→ What you should do:
Reproduce the listing exactly, so that no line differs from the original.

→ Material to process:
········

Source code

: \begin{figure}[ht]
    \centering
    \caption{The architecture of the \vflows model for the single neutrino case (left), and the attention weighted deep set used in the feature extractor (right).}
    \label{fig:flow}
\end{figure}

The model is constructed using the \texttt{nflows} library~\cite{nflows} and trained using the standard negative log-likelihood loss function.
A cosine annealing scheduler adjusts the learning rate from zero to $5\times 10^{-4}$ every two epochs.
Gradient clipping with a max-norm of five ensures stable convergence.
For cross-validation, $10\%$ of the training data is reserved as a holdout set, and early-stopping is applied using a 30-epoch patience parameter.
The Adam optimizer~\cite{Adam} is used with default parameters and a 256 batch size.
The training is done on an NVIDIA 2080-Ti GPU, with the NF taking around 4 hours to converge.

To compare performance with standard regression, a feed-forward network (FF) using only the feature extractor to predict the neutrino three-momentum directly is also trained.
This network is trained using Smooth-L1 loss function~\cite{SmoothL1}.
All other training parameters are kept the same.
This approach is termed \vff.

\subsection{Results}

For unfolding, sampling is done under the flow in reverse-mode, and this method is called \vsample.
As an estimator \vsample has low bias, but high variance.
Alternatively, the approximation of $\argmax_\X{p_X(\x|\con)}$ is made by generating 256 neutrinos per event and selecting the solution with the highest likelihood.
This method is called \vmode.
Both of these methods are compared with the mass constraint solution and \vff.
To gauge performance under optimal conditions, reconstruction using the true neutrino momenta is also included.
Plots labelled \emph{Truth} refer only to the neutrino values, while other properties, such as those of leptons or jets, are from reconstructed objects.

········

→ Result for this exercise:
Source code

: \begin{figure}[ht]
    \centering
    \caption{The architecture of the \vflows model for the single neutrino case (left), and the attention weighted deep set used in the feature extractor (right).}
    \label{fig:flow}
\end{figure}

The model is constructed using the \texttt{nflows} library~\cite{nflows} and trained using the standard negative log-likelihood loss function.
A cosine annealing scheduler adjusts the learning rate from zero to $5\times 10^{-4}$ every two epochs.
Gradient clipping with a max-norm of five ensures stable convergence.
For cross-validation, $10\%$ of the training data is reserved as a holdout set, and early-stopping is applied using a 30-epoch patience parameter.
The Adam optimizer~\cite{Adam} is used with default parameters and a 256 batch size.
The training is done on an NVIDIA 2080-Ti GPU, with the NF taking around 4 hours to converge.

To compare performance with standard regression, a feed-forward network (FF) using only the feature extractor to predict the neutrino three-momentum directly is also trained.
This network is trained using Smooth-L1 loss function~\cite{SmoothL1}.
All other training parameters are kept the same.
This approach is termed \vff.

\subsection{Results}

For unfolding, sampling is done under the flow in reverse-mode, and this method is called \vsample.
As an estimator \vsample has low bias, but high variance.
Alternatively, the approximation of $\argmax_\X{p_X(\x|\con)}$ is made by generating 256 neutrinos per event and selecting the solution with the highest likelihood.
This method is called \vmode.
Both of these methods are compared with the mass constraint solution and \vff.
To gauge performance under optimal conditions, reconstruction using the true neutrino momenta is also included.
Plots labelled \emph{Truth} refer only to the neutrino values, while other properties, such as those of leptons or jets, are from reconstructed objects.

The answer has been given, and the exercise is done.